PRISHTINE STUDENT LEADER, ALBIN KURTI, age 24
ARRESTED AND SEVERELY BEATEN APRIL 28, 1999
from: KOSOVA ACTION NETWORK
Alice Mead, Coordinator (aloosnon@aol.com, 1-207-767-728)
On April 28, Albin Kurti and the males members of his family were arrested in conditions of "extreme brutality", with the owner of the house where they were staying and the owners sons. Tne owner and sons, as well as Albin's fifteen year old brother were released after beatings. No one has sees nor heard from the Kurti family since.
Beginning in August, 1997 through March, 1998, Kurti organized a series of non-violent student demonstrations described by the Western media and diplomats "as the last hope for a peaceful solution" to Kosova. For 20.000 young Albanians, the Student Union was an active democratic alternative to the radicalism of the KLA. Kurti was an admirer of Martin Luther King's methods. Yet in the Reverend Jackosn's recent visit to the former Yugoslavia to free the American soldiers, Albin Kurti's imprisonment was never mentioned. Neither was Dr. Fehmi Agani, another moderate, peace-loving leader of the Albanians. Nor was the missing journalist Veton Surroi mentioned. Nor was the human rights lawyer Bairam Kelmendi, who was executed with his two young sons.

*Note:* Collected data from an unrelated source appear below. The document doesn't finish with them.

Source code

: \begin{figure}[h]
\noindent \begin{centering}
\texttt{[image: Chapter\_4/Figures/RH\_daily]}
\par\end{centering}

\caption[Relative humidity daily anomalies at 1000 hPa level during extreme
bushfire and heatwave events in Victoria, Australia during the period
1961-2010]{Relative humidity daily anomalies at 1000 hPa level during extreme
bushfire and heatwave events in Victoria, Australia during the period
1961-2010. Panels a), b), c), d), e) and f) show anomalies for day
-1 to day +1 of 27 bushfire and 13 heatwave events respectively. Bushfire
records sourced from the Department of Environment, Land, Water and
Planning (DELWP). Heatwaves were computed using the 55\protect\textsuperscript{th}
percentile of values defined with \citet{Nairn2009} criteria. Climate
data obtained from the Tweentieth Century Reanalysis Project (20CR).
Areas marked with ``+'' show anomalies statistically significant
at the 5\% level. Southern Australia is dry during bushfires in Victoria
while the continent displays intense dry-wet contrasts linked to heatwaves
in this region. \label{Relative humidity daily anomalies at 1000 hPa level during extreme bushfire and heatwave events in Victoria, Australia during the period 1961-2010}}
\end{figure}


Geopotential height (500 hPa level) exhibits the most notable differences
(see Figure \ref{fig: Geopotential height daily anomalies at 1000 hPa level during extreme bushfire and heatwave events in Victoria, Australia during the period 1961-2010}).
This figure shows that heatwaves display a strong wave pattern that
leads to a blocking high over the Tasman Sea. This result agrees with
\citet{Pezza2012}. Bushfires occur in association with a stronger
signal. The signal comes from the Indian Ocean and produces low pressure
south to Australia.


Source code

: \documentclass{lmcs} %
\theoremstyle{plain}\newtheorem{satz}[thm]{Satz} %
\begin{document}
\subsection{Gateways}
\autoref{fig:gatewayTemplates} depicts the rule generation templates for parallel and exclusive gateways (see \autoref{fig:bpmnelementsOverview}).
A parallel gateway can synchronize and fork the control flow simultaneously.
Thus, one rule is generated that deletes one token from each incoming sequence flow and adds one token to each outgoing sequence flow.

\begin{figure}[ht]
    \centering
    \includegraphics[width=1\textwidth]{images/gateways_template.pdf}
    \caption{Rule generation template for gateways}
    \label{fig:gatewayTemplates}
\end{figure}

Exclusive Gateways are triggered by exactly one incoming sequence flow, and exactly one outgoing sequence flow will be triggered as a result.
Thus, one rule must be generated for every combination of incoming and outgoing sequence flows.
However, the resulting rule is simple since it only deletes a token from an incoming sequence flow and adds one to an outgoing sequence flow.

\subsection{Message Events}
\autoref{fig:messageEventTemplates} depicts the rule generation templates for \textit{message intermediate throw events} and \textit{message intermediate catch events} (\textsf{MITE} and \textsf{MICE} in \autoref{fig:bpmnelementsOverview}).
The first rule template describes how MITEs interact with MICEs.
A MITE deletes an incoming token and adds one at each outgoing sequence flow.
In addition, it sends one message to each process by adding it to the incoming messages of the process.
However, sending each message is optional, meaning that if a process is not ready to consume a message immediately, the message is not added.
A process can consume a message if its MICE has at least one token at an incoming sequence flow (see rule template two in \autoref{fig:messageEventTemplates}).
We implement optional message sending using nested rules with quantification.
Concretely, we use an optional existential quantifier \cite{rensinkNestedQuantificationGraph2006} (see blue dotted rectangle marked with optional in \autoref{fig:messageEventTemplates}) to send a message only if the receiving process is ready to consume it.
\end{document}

Yet all of these people valued democracy and human and civil rights so much that they were willing to live and die for this cause.
Reverend Jackson remained silent on their behalf. But he wasnt the only one. Albanian leaders have been all but forgotten both by media and the NATO alliance, which has done nothing to provide them with protection or to secure their releases. So much for the U.S. policy of supporting democracy within the bounds of what should now honestly be called "Greter Serbia", especially if Milosevic is left in power.